Supplied entries:
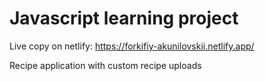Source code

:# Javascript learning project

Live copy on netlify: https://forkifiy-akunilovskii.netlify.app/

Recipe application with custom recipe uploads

---

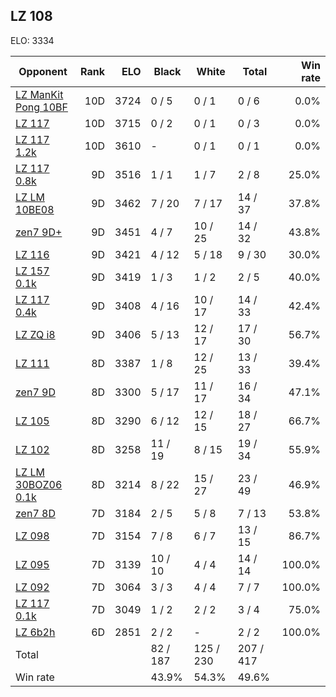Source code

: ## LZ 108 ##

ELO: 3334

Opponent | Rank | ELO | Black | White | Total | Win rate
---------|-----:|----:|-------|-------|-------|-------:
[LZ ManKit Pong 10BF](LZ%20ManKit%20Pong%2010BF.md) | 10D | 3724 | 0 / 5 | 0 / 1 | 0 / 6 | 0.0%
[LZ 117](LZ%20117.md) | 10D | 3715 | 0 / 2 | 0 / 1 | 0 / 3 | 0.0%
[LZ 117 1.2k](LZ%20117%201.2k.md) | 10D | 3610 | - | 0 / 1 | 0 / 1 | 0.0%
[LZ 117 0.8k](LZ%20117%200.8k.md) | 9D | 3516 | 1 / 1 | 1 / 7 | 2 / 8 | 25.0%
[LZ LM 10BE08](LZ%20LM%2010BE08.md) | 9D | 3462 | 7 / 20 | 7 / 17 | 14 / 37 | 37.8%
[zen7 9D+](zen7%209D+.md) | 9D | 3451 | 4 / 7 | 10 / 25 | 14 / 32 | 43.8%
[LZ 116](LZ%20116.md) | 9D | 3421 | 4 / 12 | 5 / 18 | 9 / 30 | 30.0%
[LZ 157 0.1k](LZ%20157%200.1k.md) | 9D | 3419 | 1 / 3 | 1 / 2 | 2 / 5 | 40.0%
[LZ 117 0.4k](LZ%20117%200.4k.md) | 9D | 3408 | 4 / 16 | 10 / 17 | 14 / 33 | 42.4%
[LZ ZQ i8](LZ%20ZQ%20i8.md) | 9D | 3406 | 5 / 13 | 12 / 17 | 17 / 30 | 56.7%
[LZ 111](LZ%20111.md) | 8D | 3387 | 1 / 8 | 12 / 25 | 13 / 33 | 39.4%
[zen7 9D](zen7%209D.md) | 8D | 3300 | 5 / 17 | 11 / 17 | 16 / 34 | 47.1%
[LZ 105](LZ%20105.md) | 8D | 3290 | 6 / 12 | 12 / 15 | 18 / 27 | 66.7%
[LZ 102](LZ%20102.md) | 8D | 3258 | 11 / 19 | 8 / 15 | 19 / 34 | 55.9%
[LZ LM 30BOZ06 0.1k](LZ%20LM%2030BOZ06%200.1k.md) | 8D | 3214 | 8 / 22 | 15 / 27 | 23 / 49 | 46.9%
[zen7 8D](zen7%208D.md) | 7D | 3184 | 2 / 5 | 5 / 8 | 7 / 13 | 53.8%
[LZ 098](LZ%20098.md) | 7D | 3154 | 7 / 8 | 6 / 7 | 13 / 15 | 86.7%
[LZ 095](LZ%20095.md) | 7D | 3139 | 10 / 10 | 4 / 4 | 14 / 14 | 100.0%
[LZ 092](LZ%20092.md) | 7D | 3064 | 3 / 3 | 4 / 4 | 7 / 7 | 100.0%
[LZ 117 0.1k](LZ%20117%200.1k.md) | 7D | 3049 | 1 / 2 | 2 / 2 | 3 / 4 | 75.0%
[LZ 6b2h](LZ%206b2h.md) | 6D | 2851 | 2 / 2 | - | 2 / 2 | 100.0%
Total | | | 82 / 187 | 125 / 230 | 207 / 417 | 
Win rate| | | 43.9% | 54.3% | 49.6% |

* * *

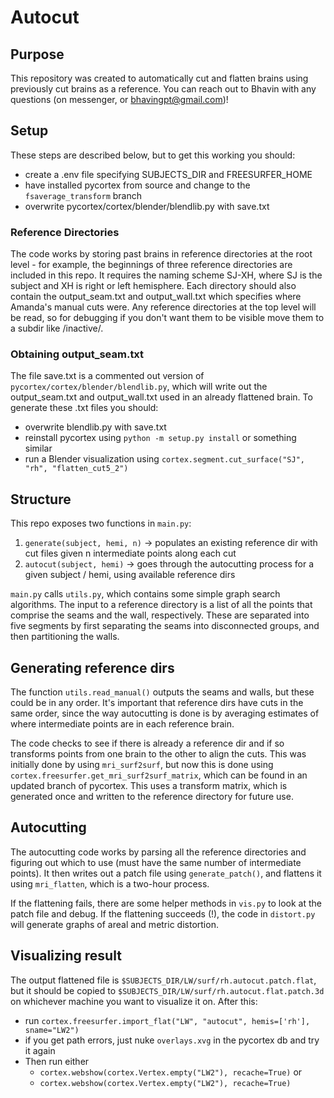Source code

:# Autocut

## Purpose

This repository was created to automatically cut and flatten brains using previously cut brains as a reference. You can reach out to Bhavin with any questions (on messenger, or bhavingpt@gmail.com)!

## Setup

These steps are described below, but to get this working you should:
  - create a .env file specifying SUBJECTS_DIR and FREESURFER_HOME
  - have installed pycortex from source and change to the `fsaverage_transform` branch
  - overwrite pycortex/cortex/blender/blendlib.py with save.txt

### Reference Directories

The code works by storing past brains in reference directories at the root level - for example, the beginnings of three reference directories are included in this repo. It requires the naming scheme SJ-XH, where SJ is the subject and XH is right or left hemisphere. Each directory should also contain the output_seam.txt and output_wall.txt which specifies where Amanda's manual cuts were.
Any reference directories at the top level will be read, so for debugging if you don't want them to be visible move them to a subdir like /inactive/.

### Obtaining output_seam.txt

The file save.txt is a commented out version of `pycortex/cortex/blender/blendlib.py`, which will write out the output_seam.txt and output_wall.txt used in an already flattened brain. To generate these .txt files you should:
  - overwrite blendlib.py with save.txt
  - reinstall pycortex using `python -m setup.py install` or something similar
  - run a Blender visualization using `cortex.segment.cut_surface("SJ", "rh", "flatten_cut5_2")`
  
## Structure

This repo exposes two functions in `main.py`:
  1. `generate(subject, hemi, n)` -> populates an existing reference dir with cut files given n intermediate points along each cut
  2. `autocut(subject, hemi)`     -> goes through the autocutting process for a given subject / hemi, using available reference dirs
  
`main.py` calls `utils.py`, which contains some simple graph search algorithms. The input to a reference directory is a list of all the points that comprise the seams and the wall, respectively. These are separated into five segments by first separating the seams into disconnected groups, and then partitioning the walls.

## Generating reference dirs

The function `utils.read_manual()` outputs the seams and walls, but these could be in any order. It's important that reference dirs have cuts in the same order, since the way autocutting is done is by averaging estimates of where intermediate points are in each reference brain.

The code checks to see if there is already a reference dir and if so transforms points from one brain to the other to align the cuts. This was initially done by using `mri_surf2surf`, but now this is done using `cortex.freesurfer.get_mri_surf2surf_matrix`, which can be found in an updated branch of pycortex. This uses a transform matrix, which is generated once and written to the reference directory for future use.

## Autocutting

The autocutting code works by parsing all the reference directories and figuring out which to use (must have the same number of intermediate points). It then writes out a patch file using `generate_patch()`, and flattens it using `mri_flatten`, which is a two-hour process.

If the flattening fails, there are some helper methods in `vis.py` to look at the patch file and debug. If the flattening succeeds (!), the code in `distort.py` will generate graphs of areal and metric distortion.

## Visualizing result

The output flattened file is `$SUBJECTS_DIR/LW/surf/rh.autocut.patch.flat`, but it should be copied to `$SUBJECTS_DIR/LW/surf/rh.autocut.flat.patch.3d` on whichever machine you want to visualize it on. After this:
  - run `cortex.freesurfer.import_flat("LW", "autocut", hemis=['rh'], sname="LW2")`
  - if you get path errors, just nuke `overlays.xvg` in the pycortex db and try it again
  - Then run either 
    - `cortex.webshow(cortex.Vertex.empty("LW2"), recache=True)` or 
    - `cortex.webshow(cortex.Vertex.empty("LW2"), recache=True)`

Action item: All that is wanted is the stretch of lines above from the one containing "[LZ LM 30BOZ06" through the one containing "[LZ 092](LZ%20092.md) |", duplicated exactly.

Exercise answer:
[LZ LM 30BOZ06 0.1k](LZ%20LM%2030BOZ06%200.1k.md) | 8D | 3214 | 8 / 22 | 15 / 27 | 23 / 49 | 46.9%
[zen7 8D](zen7%208D.md) | 7D | 3184 | 2 / 5 | 5 / 8 | 7 / 13 | 53.8%
[LZ 098](LZ%20098.md) | 7D | 3154 | 7 / 8 | 6 / 7 | 13 / 15 | 86.7%
[LZ 095](LZ%20095.md) | 7D | 3139 | 10 / 10 | 4 / 4 | 14 / 14 | 100.0%
[LZ 092](LZ%20092.md) | 7D | 3064 | 3 / 3 | 4 / 4 | 7 / 7 | 100.0%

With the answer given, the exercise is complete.